Say nothing but the number of lines below in which the string "tables" appears.

Dataset entries:
==========

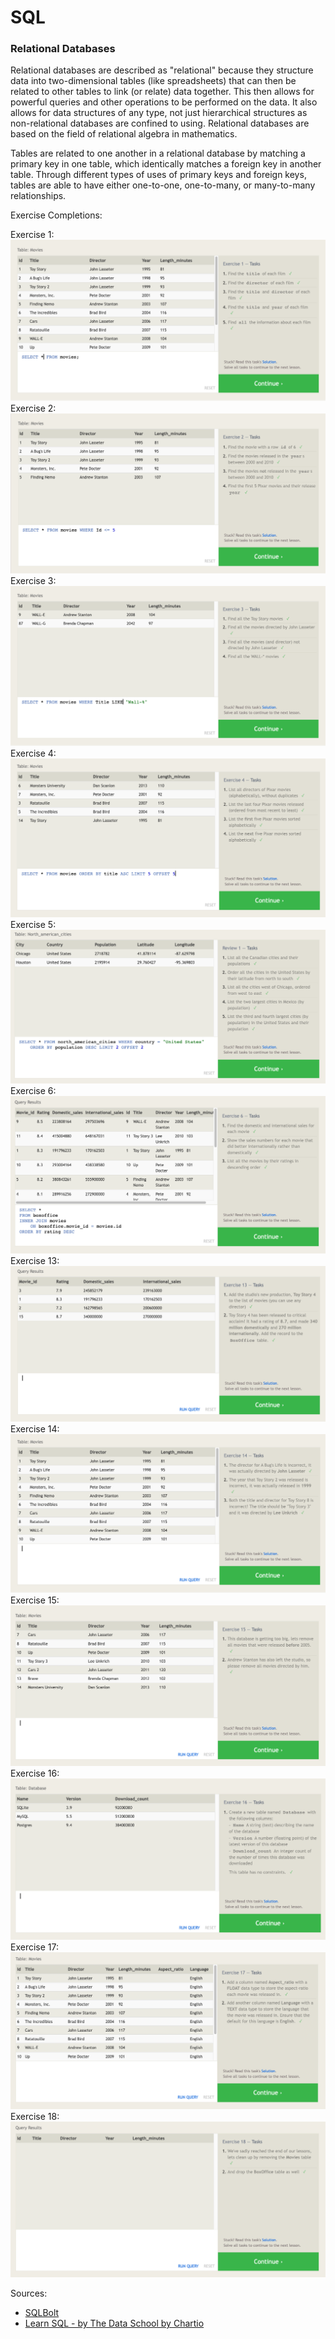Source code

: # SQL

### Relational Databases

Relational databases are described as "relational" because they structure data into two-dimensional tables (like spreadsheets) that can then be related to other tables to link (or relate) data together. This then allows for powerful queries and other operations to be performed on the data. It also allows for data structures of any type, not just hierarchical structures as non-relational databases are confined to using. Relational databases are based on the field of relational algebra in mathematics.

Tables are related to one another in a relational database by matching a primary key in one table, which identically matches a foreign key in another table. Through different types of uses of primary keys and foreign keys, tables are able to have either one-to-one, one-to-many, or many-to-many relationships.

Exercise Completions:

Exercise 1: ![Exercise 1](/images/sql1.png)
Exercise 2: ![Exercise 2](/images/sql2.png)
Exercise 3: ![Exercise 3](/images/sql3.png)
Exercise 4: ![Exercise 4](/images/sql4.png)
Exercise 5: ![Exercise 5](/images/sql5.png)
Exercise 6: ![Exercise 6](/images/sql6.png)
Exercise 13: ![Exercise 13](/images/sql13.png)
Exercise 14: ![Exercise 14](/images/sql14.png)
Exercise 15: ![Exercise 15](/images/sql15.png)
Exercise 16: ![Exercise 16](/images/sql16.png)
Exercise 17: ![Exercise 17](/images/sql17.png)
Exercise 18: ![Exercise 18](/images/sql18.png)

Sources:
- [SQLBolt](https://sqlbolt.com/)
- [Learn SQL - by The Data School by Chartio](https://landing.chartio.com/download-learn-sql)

==========

**Answer box**
2